On a croisé au QG la présidente du jury du festival de l'Alpe d'Huez, Valérie Bonneton, entre un Mini suprême (le snacking Milka partenaire officiel du festival) et un verre de Roussette (5 étoiles sur Google). Et on a demandé à Valoche, ainsi qu’un des piliers du QG venait de la surnommer, on lui a demandé, donc, ses impressions sur le festival. « Vous voulez peut-être que je vous donne le nom du gagnant, hé ho !? » OK, alors juste un feeling peut-être ? « C’est bien ». Comme on pratique le journalisme d’investigation, on n’a pas lâché le morceau, et on a fini par avoir ce qu’on cherchait : « Ce qui est formidable, c’est cette nouvelle génération d’écriture, et surtout cette diversité. On rit à l’Alpe d’Huez, on rit franchement cette année, mais on rit triste aussi » (on la soupçonne de nous avoir piqué notre formule d’hier, dis donc). « Il y a des formats différents, des genres différents, des sujets différents mais ça parle de nous, et de la société ».
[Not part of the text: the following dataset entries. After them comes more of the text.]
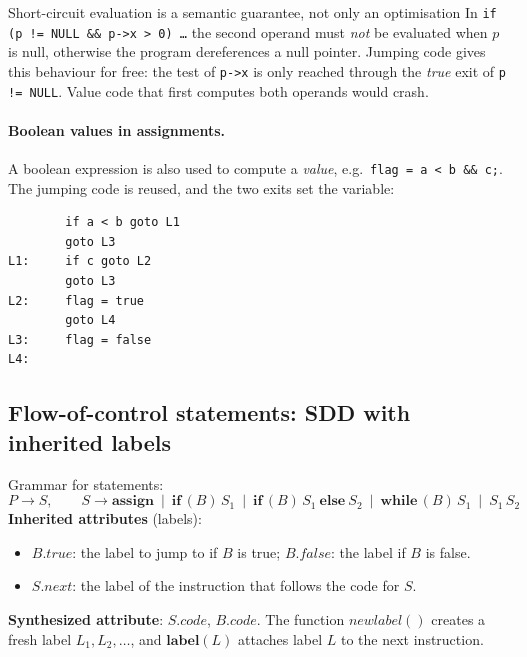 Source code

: \documentclass[11pt,a4paper]{article}
\newcommand{\at}[2]{\ensuremath{#1.\mathit{#2}}}
\newcommand{\lbl}[1]{\ensuremath{\mathbf{label}(#1)}}
\begin{document}
\begin{pitfallbox}{Short-circuit evaluation is a semantic guarantee, not only an optimisation}
In \texttt{if (p != NULL \&\& p->x > 0) \dots} the second operand must \emph{not} be evaluated when $p$ is null, otherwise the program dereferences a null pointer. Jumping code gives this behaviour for free: the test of \texttt{p->x} is only reached through the \emph{true} exit of \texttt{p != NULL}. Value code that first computes both operands would crash.
\end{pitfallbox}

\paragraph{Boolean values in assignments.} A boolean expression is also used to compute a \emph{value}, e.g.\ \texttt{flag = a < b \&\& c;}. The jumping code is reused, and the two exits set the variable:
\begin{lstlisting}
        if a < b goto L1
        goto L3
L1:     if c goto L2
        goto L3
L2:     flag = true
        goto L4
L3:     flag = false
L4:
\end{lstlisting}

\subsection{Flow-of-control statements: SDD with inherited labels}
Grammar for statements:
\[
P \to S, \qquad S \to \mathbf{assign}\ \mid\ \mathbf{if}\,(B)\,S_1\ \mid\ \mathbf{if}\,(B)\,S_1\ \mathbf{else}\ S_2\ \mid\ \mathbf{while}\,(B)\,S_1\ \mid\ S_1\,S_2
\]
\textbf{Inherited attributes} (labels):
\begin{itemize}
\item \at{B}{true}: the label to jump to if $B$ is true; \at{B}{false}: the label if $B$ is false.
\item \at{S}{next}: the label of the instruction that follows the code for $S$.
\end{itemize}
\textbf{Synthesized attribute}: \at{S}{code}, \at{B}{code}. The function $\mathit{newlabel}()$ creates a fresh label $L_1, L_2, \dots$, and $\lbl{L}$ attaches label $L$ to the next instruction.
\end{document}
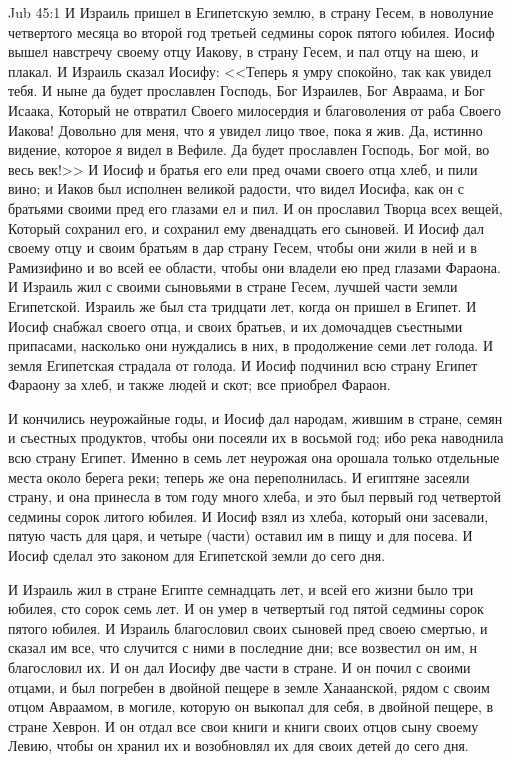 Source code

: \vs Jub 45:1
И Израиль пришел в Египетскую землю, в страну
Гесем, в новолуние четвертого месяца во второй
год третьей седмины сорок пятого юбилея. Иосиф
вышел навстречу своему отцу Иакову, в страну
Гесем, и пал отцу на шею, и плакал. И Израиль
сказал Иосифу: <<Теперь я умру спокойно, так
как увидел тебя. И ныне да будет прославлен
Господь, Бог Израилев, Бог Авраама, и Бог Исаака,
Который не отвратил Своего милосердия и
благоволения от раба Своего Иакова! Довольно для
меня, что я увидел лицо твое, пока я жив. Да,
истинно видение, которое я видел в Вефиле. Да
будет прославлен Господь, Бог мой, во весь век!>>
И Иосиф и братья его ели пред очами своего отца
хлеб, и пили вино; и Иаков был исполнен великой
радости, что видел Иосифа, как он с братьями
своими пред его глазами ел и пил. И он прославил
Творца всех вещей, Который сохранил его, и
сохранил ему двенадцать его сыновей. И Иосиф дал
своему отцу и своим братьям в дар страну Гесем,
чтобы они жили в ней и в Рамизифино и во всей ее
области, чтобы они владели ею пред глазами
Фараона. И Израиль жил с своими сыновьями в
стране Гесем, лучшей части земли Египетской.
Израиль же был ста тридцати лет, когда он пришел в
Египет. И Иосиф снабжал своего отца, и своих
братьев, и их домочадцев съестными припасами,
насколько они нуждались в них, в продолжение семи
лет голода. И земля Египетская страдала от
голода. И Иосиф подчинил всю страну Египет
Фараону за хлеб, и также людей и скот; все
приобрел Фараон.

И кончились неурожайные годы, и Иосиф дал
народам, жившим в стране, семян и съестных
продуктов, чтобы они посеяли их в восьмой год; ибо
река наводнила всю страну Египет. Именно в семь
лет неурожая она орошала только отдельные места
около берега реки; теперь же она переполнилась. И
египтяне засеяли страну, и она принесла в том
году много хлеба, и это был первый год четвертой
седмины сорок литого юбилея. И Иосиф взял из
хлеба, который они засевали, пятую часть для царя,
и четыре (части) оставил им в пищу и для посева. И
Иосиф сделал это законом для Египетской земли до
сего дня.

И Израиль жил в стране Египте семнадцать лет, и
всей его жизни было три юбилея, сто сорок семь
лет. И он умер в четвертый год пятой седмины сорок
пятого юбилея. И Израиль благословил своих
сыновей пред своею смертью, и сказал им все, что
случится с ними в последние дни; все возвестил он
им, н благословил их. И он дал Иосифу две части в
стране. И он почил с своими отцами, и был погребен
в двойной пещере в земле Ханаанской, рядом с
своим отцом Авраамом, в могиле, которую он
выкопал для себя, в двойной пещере, в стране
Хеврон. И он отдал все свои книги и книги своих
отцов сыну своему Левию, чтобы он хранил их и
возобновлял их для своих детей до сего дня.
Dans le mille, présidente. Dans le programme d’hier, il était question de sexe et d’argent. Soit les deux mamelles de la vie. Ça a commencé avec Heureux Gagnants, un film à sketchs qui gravitait autour d’un seul thème : le pognon. Suivant la piste indiquée par son titre ironique, le film évoquait donc le destin de gens qui venaient de gagner au Loto et les conséquences globalement funestes de cet « heureux » hasard.

Genres variés

Un gros candidat à la conquête du public, mijoté dans l’esprit de la défunte comédie italienne, et relevé par une galerie d’acteurs venus de la rigolade qui apportent un supplément volcanique. Quatre sketchs au programme dont voici la description-minute :

1. Une famille de cassos part en vacances. Le père (Fabrice Eboué), loser intégral, sa femme tendance acariâtre et leurs deux enfants. Sur le trajet, la gamine découvre que le père, joueur invétéré, a gagné le gros lot au Loto. Problème : il ne lui reste que quelques minutes pour aller réclamer son gain avant de perdre définitivement l’argent. S’ensuit alors une course contre la montre dans les rues du Sud, le père se transformant en Bruce Willis des calanques. C’est le segment action du film et sans doute le plus tonique.

2. Une jeune femme vient de récupérer son gros chèque après avoir gagné au Loto. En sortant, elle se fait renverser par un bel homme. Coup de foudre, premier rencard et puis très vite la parano : et si le bel Apollon en avait après son fric ? Le segment joue avec le doute et slalome (on est à l’Alpe d’Huez, ça passe) entre  la comédie romantique et le film d’arnaque.

3. Des terroristes islamistes veulent faire sauter une bombe. Au moment d’acheter le téléphone qui déclenchera l’explosion, l’un des méchants prend un ticket de loto pour ne pas éveiller les soupçons. L’attentat se prépare et alors que l’équipe se dirige vers le lieu du forfait, l’un des membres découvre qu’ils ont gagné le gros lot ! Comédie foutraque et provoc, assez proche de l’esprit d’un We are Four Lions, ce segment fonctionne surtout sur l’abattage de ses acteurs.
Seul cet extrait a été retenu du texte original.